The fourteenth! Pshaw!" she said contemptuously--"I could
tell him--"
"O God!" he groaned miserably. "I knew it! . . . I
don't want to hear it."
"K, k, k, k, k," the younger woman snickered derisively,
prodding him in the ribs again.
"No, sir," the older woman went on strongly--"and
that's not all either!--Now, boy, I want to tell you something that
you didn't know," and as she spoke she turned the strange and
worn stare of her serious brown eyes on him, and levelled a
half-clasped hand, fingers pointing, a gesture loose, casual, and
instinctive and powerful as a man's.--"There's a lot I could
tell you that you never heard. Long years after you were born,
child--why, at the time I took you children to the Saint Louis
Fair--" here her face grew stern and sad, she pursed her lips
strongly and shook her head with a short convulsive movement--"oh,
when I think of it--to think what I went through--oh, awful, awful,
you know," she whispered ominously.
"Now, Mama, for God's sake, I don't want to hear it!" he
fairly shouted, beside himself with exasperation and foreboding.
"God-damn it, can we have no peace--even when I go away!"
he cried bitterly, and illogically. "Always these damned gloomy
hints and revelations--this Pentland spooky stuff," he
yelled--"this damned I-could-if-I-wanted-to-tell-you air of
mystery, horror, and damnation!" he shouted incoherently. "Who
cares? What does it matter?" he cried, adding desperately, "I
don't want to hear about it--No one cares."
"Why, child, now, I was only saying--" she began hastily
and diplomatically.
"All right, all right, all right," he muttered. "I
don't care--"
"But, as I say, now," she resumed.
"I don't care!" he shouted. "Peace, peace, peace,
peace, peace," he muttered in a crazy tone as he turned to his
sister. "A moment's peace for all of us before we die. A moment
of peace, peace, peace."
"Why, boy, I'll vow," the mother said in a vexed tone,
fixing her reproving glance on him, "what on earth's come over
you? You act like a regular crazy man. I'll vow you do."

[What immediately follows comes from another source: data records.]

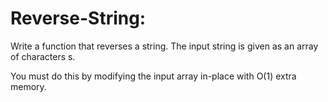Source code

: # Reverse-String:

Write a function that reverses a string. The input string is given as an array of characters s.

You must do this by modifying the input array in-place with O(1) extra memory.
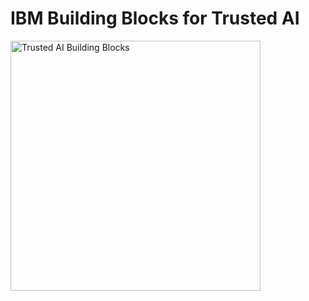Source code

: # IBM Building Blocks for Trusted AI

<img src="images/images/BBs.png" alt="Trusted AI Building Blocks" width="400"/>




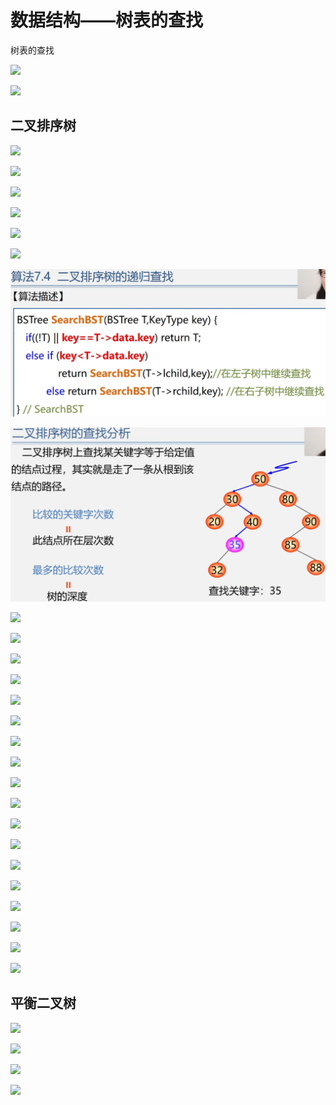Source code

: 数据结构——树表的查找
===========

树表的查找  

![](https://i0.hdslb.com/bfs/article/754fbe67a455562257537bda480d75edb06a011a.png)

![](https://i0.hdslb.com/bfs/article/d9d533e975054a188501e45dab3ddb4866b9c4d5.png)

## 二叉排序树

![](https://i0.hdslb.com/bfs/article/914e2fe7ebc999ebf463e4ee82545a59732764e2.png)

![](https://i0.hdslb.com/bfs/article/a2d9b57c638b440c8989bd745dbe753bdec3c07b.png)

![](https://i0.hdslb.com/bfs/article/d4d29fed4bb49f36a106a6204a830c1bb4ff19d8.png)

![](https://i0.hdslb.com/bfs/article/e381b98f8db74ef2a8cd45661e8033fb09ef1e1f.png)

![](https://i0.hdslb.com/bfs/article/3b1b3294e7c37c00e65614bcf2be416f22ce210f.png)

![](https://i0.hdslb.com/bfs/article/3ec4c34df441179ec61efd12485b4c6106c7e049.png)

![1667830838325](7-5-树表的查找.assets/1667830838325-1667830838729.png)

![1667831116036](7-5-树表的查找.assets/1667831116036-1667831116442.png)

![](https://i0.hdslb.com/bfs/article/03c4926b8a6407025abc086096c05a2bb2dbe18b.png)

![](https://i0.hdslb.com/bfs/article/85ff70e378e4f91d721ee4b6a91bc53a26db9e42.png)

![](https://i0.hdslb.com/bfs/article/cc722c0c1e4027007753d062a1becfb2c04f65a9.png)

![](https://i0.hdslb.com/bfs/article/9451bdb434bbee07ddacd9abca43f8ba3b18cf80.png)

![](https://i0.hdslb.com/bfs/article/4d99887b176b9aeb8e2cdf3b7883157e762f30fb.png)

![](https://i0.hdslb.com/bfs/article/f02d5bdd5b512eae9b4898d2e6366488565ac107.png)

![](https://i0.hdslb.com/bfs/article/0f8595320f6707d053d360779e2e4509fa8f5463.png)

![](https://i0.hdslb.com/bfs/article/d5256e4462721041e39d1d854921e4371ff336b1.png)

![](https://i0.hdslb.com/bfs/article/dc456eae06724f43ff63bb6862c8d3c798f8d7bf.png)

![](https://i0.hdslb.com/bfs/article/55f0664d05ae6a8ed89fa6236e70474ac8686d2a.png)

![](https://i0.hdslb.com/bfs/article/c61556f1984077cef4bfabfa28c818d1d4233e31.png)

![](https://i0.hdslb.com/bfs/article/751a7252a9c897fd9992732bd387cfa5f3bd492d.png)

![](https://i0.hdslb.com/bfs/article/9f00fee7e7a65ef78ef84a804eaddaa7330032e7.png)

![](https://i0.hdslb.com/bfs/article/f0a3bab5c8d0a9c38d27bcb9215aa6ba782a73dc.png)

![](https://i0.hdslb.com/bfs/article/dae0a96d345fd59f9db99660b368a5101ef64790.png)

![](https://i0.hdslb.com/bfs/article/ce4451dd90b41d971eb7bb85464a977ab1b97aca.png)

![](https://i0.hdslb.com/bfs/article/c870bd93bf51cab5a1b056dfaf184d0fe0cc0777.png)

![](https://i0.hdslb.com/bfs/article/a4af0e18f876c939c9926d6622a460997391b8de.png)

## 平衡二叉树

![](https://i0.hdslb.com/bfs/article/0b257ad25fa0b802352b9e2da15d97b0fc9c2533.png)

![](https://i0.hdslb.com/bfs/article/784769192d1e401d3c72b6e83cafc6e6fec77bde.png)

![](https://i0.hdslb.com/bfs/article/906f3150df3ee7da7bd054a83fd3714c11ae2bb0.png)

  

![](https://i0.hdslb.com/bfs/article/83e85b95c19dcc1b0ca774b4e8d09c94bbd969ae.png)

  

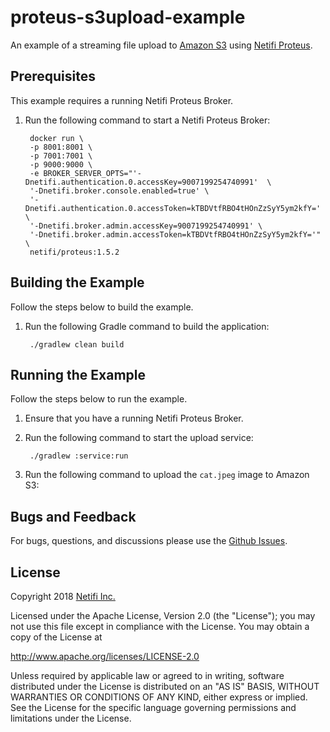 # proteus-s3upload-example

An example of a streaming file upload to [Amazon S3](https://aws.amazon.com/s3/) using [Netifi Proteus](https://www.netifi.com/proteus).

## Prerequisites
This example requires a running Netifi Proteus Broker.

1. Run the following command to start a Netifi Proteus Broker:

        docker run \
        -p 8001:8001 \
        -p 7001:7001 \
        -p 9000:9000 \
        -e BROKER_SERVER_OPTS="'-Dnetifi.authentication.0.accessKey=9007199254740991'  \
        '-Dnetifi.broker.console.enabled=true' \
        '-Dnetifi.authentication.0.accessToken=kTBDVtfRBO4tHOnZzSyY5ym2kfY=' \
        '-Dnetifi.broker.admin.accessKey=9007199254740991' \
        '-Dnetifi.broker.admin.accessToken=kTBDVtfRBO4tHOnZzSyY5ym2kfY='" \
        netifi/proteus:1.5.2

## Building the Example
Follow the steps below to build the example.

1. Run the following Gradle command to build the application:

        ./gradlew clean build

## Running the Example
Follow the steps below to run the example.

1. Ensure that you have a running Netifi Proteus Broker.

2. Run the following command to start the upload service:

        ./gradlew :service:run
        
3. Run the following command to upload the `cat.jpeg` image to Amazon S3:

## Bugs and Feedback
For bugs, questions, and discussions please use the [Github Issues](https://github.com/gregwhitaker/proteus-s3upload-example/issues).

## License
Copyright 2018 [Netifi Inc.](https://www.netifi.com)

Licensed under the Apache License, Version 2.0 (the "License");
you may not use this file except in compliance with the License.
You may obtain a copy of the License at

   http://www.apache.org/licenses/LICENSE-2.0

Unless required by applicable law or agreed to in writing, software
distributed under the License is distributed on an "AS IS" BASIS,
WITHOUT WARRANTIES OR CONDITIONS OF ANY KIND, either express or implied.
See the License for the specific language governing permissions and
limitations under the License.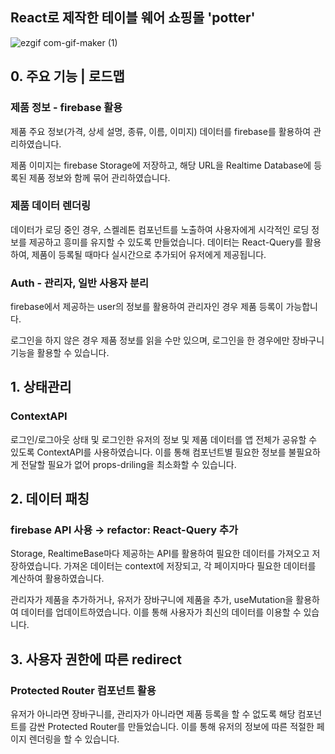 ## React로 제작한 테이블 웨어 쇼핑몰 'potter'

![ezgif com-gif-maker (1)](https://user-images.githubusercontent.com/108715216/208245295-19d85a0d-534c-421a-86c8-e8e80917dfe1.gif)

## 0. 주요 기능 | 로드맵

### 제품 정보 - firebase 활용

제품 주요 정보(가격, 상세 설명, 종류, 이름, 이미지) 데이터를 firebase를 활용하여 관리하였습니다.

제품 이미지는 firebase Storage에 저장하고, 해당 URL을 Realtime Database에 등록된 제품 정보와 함께 묶어 관리하였습니다.

### 제품 데이터 렌더링

데이터가 로딩 중인 경우, 스켈레톤 컴포넌트를 노출하여 사용자에게 시각적인 로딩 정보를 제공하고 흥미를 유지할 수 있도록 만들었습니다. 데이터는 React-Query를 활용하여, 제품이 등록될 때마다 실시간으로 추가되어 유저에게 제공됩니다.

### Auth - 관리자, 일반 사용자 분리

firebase에서 제공하는 user의 정보를 활용하여 관리자인 경우 제품 등록이 가능합니다.

로그인을 하지 않은 경우 제품 정보를 읽을 수만 있으며, 로그인을 한 경우에만 장바구니 기능을 활용할 수 있습니다.

## 1. 상태관리

### ContextAPI

로그인/로그아웃 상태 및 로그인한 유저의 정보 및 제품 데이터를 앱 전체가 공유할 수 있도록 ContextAPI를 사용하였습니다. 이를 통해 컴포넌트별 필요한 정보를 불필요하게 전달할 필요가 없어 props-driling을 최소화할 수 있습니다.

## 2. 데이터 패칭

### firebase API 사용 → refactor: React-Query 추가

Storage, RealtimeBase마다 제공하는 API를 활용하여 필요한 데이터를 가져오고 저장하였습니다. 가져온 데이터는 context에 저장되고, 각 페이지마다 필요한 데이터를 계산하여 활용하였습니다.

관리자가 제품을 추가하거나, 유저가 장바구니에 제품을 추가, useMutation을 활용하여 데이터를 업데이트하였습니다. 이를 통해 사용자가 최신의 데이터를 이용할 수 있습니다.

## 3. 사용자 권한에 따른 redirect

### Protected Router 컴포넌트 활용

유저가 아니라면 장바구니를, 관리자가 아니라면 제품 등록을 할 수 없도록 해당 컴포넌트를 감싼 Protected Router를 만들었습니다. 이를 통해 유저의 정보에 따른 적절한 페이지 렌더링을 할 수 있습니다.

"A moment's peace!" he muttered again, thrusting one
hand wildly through his hair. "I beg and beseech you for a
moment's peace before we perish!"
"K, k, k, k, k," the younger woman snickered derisively,
as she poked him stiffly in the ribs--"There's no peace for the
weary. It's like that river that goes on for ever," she said
with a faint loose curving of lewd humour around the edges of her
generous big mouth--"Now you see, don't you?" she said,
looking at him with this lewd and challenging look.